The notion is simple: an entrepreneur’s primary focus should be solving customer problems, rather than making products. The product is simply a means to an end. Products will come and go, but customer needs will persist, and the benefits sought by customers will expand and grow.
As such, making new and improved versions of the existing product is not what matters, but rather, providing enhanced customer benefits. The priority should not be to make Product 2.0 but to provide Benefit 2X to the customer.
Entrepreneurs who don’t recognize this truth can expect to face dire consequences in the marketplace. A short-sighted focus on improving products will open the door for competitors to enter the market and offer enhanced customer benefits through new, innovative means. If you live by the sword, prepare to die by bullets.
Why do many entrepreneurs fail to learn this lesson? The issue starts at the idea stage of the entrepreneur’s journey. For many entrepreneurs, the source of their ideas is not based on interactions with customers, but rather interactions with various technologies and products in the marketplace.
The ideas are therefore product-oriented, and not customer-oriented. The end result is entrepreneurs who have solutions that are not tied to clearly defined customer problems. The ideas are simple solutions looking for problems, and this leads to entrepreneurs trying to force fit their ideas in the marketplace. Most experts will say that the disappointing performance of products like Segway and Tivo are examples of this flawed approach. Great technology does not necessarily translate into great products.
Even if the entrepreneur’s idea came from a careful study of customer needs and was thus, customer–oriented, history has shown that most entrepreneurs become increasingly product-orientated once they taste early success. This is because most entrepreneurs face substantial financial pressure in their early years and they fall prey to what is called the marginal thinking trap.

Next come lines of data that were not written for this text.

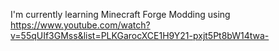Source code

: I'm currently learning Minecraft Forge Modding using https://www.youtube.com/watch?v=55qUIf3GMss&list=PLKGarocXCE1H9Y21-pxjt5Pt8bW14twa- 
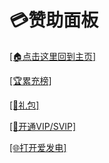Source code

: # 💳赞助面板

[[🏠点击这里回到主页]](README.md)

[[🏆累充榜]](zz_lcb.md)

[[🎁礼包]](zz_lb.md)

[[👑开通VIP/SVIP]](zz_scm.md)

[[🌐打开爱发电]](https://afdian.net/@Zongzi21o)
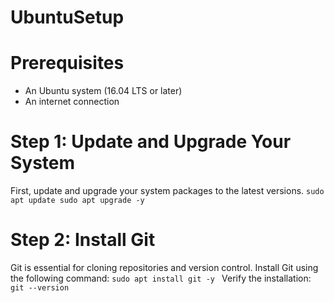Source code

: # UbuntuSetup

# Prerequisites
 * An Ubuntu system (16.04 LTS or later)
 * An internet connection

# Step 1: Update and Upgrade Your System
First, update and upgrade your system packages to the latest versions.
`
sudo apt update
sudo apt upgrade -y
`
# Step 2: Install Git
Git is essential for cloning repositories and version control. Install Git using the following command:
`sudo apt install git -y
`
Verify the installation:
`git --version
`
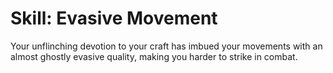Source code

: # Skill: Evasive Movement

Your unflinching devotion to your craft has imbued your movements with an almost ghostly evasive quality, making you harder to strike in combat.
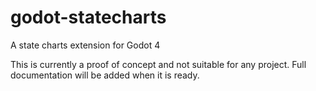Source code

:# godot-statecharts
A state charts extension for Godot 4


This is currently a proof of concept and not suitable for any project. Full documentation will be added when it is ready.
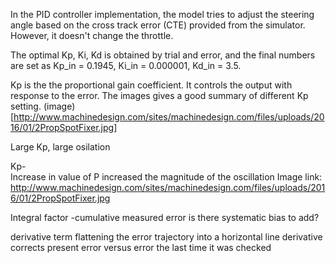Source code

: In the PID controller implementation, the model tries to adjust the steering angle based on the cross track error (CTE) provided from the simulator. However, it doesn't change the throttle.

The optimal Kp, Ki, Kd is obtained by trial and error, and the final numbers are set as Kp_in = 0.1945, Ki_in = 0.000001, Kd_in = 3.5.

Kp is the the proportional gain coefficient. It controls the output with response to the error. The images gives a good summary of different Kp setting. (image)[http://www.machinedesign.com/sites/machinedesign.com/files/uploads/2016/01/2PropSpotFixer.jpg]

Large Kp, large osilation


Kp-    
Increase in value of P increased the magnitude of the oscillation
Image link: http://www.machinedesign.com/sites/machinedesign.com/files/uploads/2016/01/2PropSpotFixer.jpg

Integral factor -cumulative measured error
is there systematic bias to add?


derivative term flattening the error trajectory into a horizontal line
derivative corrects present error versus error the last time it was checked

The Marginal Thinking Trap
The marginal thinking trap can be explained as follows. For every investment decision, there are typically two alternatives: the first alternative is the full cost of making something from scratch, and the second is to leverage what exists, leading to only additional or marginal costs. In general, the latter alternative, the marginal cost option, will be preferred and chosen.
Management thinkers like Clayton Christensen have shown that although this seems like a sound decision in the short term, it can have adverse consequences in the long term because this option hides the cost of not investing in what could be a better alternative. Henry Ford understood the implications of this trap, many decades ago. It was Ford who said, “If you need a machine and don’t buy it, you will find that you have paid for it, and don’t have it.”
For an entrepreneur who may be just getting traction in the marketplace, the marginal thinking trap is very real. For example, if a new technology emerges that has the promise of enhanced benefits for the customer, the entrepreneur has to decide between investing in the full cost of the new technology, or working with the existing product, and incur only marginal costs.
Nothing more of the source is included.